Records for the exercise:

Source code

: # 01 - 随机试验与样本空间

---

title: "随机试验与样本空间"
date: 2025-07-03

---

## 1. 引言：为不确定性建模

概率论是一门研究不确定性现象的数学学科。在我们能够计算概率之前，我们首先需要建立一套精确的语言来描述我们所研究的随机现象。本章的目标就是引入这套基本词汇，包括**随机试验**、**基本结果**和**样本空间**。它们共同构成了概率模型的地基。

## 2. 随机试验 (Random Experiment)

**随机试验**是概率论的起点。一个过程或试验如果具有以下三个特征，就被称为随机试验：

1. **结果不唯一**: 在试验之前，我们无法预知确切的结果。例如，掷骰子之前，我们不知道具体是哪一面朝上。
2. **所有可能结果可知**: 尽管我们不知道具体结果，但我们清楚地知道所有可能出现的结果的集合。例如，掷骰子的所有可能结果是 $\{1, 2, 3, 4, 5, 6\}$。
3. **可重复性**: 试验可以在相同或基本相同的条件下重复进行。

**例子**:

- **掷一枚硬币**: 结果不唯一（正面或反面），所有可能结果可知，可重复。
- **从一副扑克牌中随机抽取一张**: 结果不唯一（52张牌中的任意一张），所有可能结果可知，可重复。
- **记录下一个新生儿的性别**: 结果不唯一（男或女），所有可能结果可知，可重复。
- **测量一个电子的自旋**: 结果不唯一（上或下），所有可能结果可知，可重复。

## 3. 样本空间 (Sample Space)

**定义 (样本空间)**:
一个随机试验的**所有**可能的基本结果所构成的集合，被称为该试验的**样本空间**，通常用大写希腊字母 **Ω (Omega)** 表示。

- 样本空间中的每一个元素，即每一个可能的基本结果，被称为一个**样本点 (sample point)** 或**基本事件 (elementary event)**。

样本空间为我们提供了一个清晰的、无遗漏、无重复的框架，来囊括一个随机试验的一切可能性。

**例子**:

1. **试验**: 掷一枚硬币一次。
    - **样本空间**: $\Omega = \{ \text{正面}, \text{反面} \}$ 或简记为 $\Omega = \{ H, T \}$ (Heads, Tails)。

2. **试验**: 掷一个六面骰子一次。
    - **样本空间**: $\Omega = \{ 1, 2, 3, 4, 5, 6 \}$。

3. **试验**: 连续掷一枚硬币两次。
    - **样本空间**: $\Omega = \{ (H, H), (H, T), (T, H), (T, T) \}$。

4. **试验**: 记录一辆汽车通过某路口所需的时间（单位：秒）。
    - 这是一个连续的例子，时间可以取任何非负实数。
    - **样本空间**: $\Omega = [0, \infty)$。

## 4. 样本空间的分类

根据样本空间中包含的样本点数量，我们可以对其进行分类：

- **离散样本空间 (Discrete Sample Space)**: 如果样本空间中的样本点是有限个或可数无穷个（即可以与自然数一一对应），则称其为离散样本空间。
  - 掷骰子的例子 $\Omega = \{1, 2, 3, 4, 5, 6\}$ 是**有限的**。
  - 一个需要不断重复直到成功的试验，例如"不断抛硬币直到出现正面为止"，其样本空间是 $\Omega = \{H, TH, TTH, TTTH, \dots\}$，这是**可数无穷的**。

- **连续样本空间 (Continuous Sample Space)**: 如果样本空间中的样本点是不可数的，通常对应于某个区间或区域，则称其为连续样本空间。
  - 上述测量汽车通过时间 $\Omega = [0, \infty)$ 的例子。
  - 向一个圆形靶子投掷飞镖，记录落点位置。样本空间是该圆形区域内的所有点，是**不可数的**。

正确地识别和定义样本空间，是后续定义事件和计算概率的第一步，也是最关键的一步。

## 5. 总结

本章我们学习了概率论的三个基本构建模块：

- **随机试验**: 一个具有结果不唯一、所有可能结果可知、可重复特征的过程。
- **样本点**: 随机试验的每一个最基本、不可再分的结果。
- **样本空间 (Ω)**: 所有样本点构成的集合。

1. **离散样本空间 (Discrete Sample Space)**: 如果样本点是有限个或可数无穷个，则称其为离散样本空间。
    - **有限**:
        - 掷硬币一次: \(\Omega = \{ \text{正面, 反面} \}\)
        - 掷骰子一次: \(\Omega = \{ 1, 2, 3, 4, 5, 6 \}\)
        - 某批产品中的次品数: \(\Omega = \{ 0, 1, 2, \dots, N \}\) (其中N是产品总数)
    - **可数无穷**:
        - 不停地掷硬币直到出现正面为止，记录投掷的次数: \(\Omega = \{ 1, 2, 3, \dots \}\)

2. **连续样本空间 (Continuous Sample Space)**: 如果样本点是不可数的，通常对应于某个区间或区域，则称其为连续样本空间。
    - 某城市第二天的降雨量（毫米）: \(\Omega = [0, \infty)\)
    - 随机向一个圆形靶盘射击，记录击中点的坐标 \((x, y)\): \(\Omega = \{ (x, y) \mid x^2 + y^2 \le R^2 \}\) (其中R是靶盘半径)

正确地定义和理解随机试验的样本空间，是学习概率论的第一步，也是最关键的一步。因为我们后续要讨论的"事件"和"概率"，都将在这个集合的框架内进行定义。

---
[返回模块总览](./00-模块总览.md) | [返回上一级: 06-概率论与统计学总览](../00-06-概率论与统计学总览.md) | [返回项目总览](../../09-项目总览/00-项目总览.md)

* * *

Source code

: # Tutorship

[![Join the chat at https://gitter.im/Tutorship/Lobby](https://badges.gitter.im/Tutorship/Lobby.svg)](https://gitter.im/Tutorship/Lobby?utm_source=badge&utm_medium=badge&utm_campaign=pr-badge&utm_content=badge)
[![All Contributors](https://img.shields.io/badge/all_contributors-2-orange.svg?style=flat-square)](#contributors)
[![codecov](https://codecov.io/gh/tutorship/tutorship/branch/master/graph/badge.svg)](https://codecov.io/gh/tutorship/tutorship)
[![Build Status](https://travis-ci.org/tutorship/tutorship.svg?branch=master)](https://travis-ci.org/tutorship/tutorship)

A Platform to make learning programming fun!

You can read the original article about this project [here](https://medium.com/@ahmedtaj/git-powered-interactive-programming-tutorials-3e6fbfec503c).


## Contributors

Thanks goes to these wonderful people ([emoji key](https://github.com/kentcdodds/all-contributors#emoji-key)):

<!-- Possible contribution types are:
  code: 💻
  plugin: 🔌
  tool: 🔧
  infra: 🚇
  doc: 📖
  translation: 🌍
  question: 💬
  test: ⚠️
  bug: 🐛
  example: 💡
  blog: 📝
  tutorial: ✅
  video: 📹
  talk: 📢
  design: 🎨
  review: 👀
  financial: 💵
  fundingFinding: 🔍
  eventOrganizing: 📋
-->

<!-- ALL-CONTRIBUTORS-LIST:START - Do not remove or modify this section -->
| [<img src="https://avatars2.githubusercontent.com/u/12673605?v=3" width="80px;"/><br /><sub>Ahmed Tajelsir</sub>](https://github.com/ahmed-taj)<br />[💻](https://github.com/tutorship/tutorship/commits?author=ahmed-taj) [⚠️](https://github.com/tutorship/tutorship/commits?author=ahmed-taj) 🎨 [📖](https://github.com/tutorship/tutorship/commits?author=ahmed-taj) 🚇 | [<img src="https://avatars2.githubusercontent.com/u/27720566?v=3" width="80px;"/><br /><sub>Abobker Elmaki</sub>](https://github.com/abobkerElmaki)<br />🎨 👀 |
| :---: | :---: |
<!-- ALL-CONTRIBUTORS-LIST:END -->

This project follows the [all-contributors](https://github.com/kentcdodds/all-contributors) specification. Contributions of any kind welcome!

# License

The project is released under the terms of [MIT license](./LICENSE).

Required action:
Using the entries above, extract exactly the span from the line with "question: 💬" to the line with "<!-- ALL-CONTRIBUTORS-LIST:START - Do", both lines included; leave out everything else.

Expected answer:
  question: 💬
  test: ⚠️
  bug: 🐛
  example: 💡
  blog: 📝
  tutorial: ✅
  video: 📹
  talk: 📢
  design: 🎨
  review: 👀
  financial: 💵
  fundingFinding: 🔍
  eventOrganizing: 📋
-->

<!-- ALL-CONTRIBUTORS-LIST:START - Do not remove or modify this section -->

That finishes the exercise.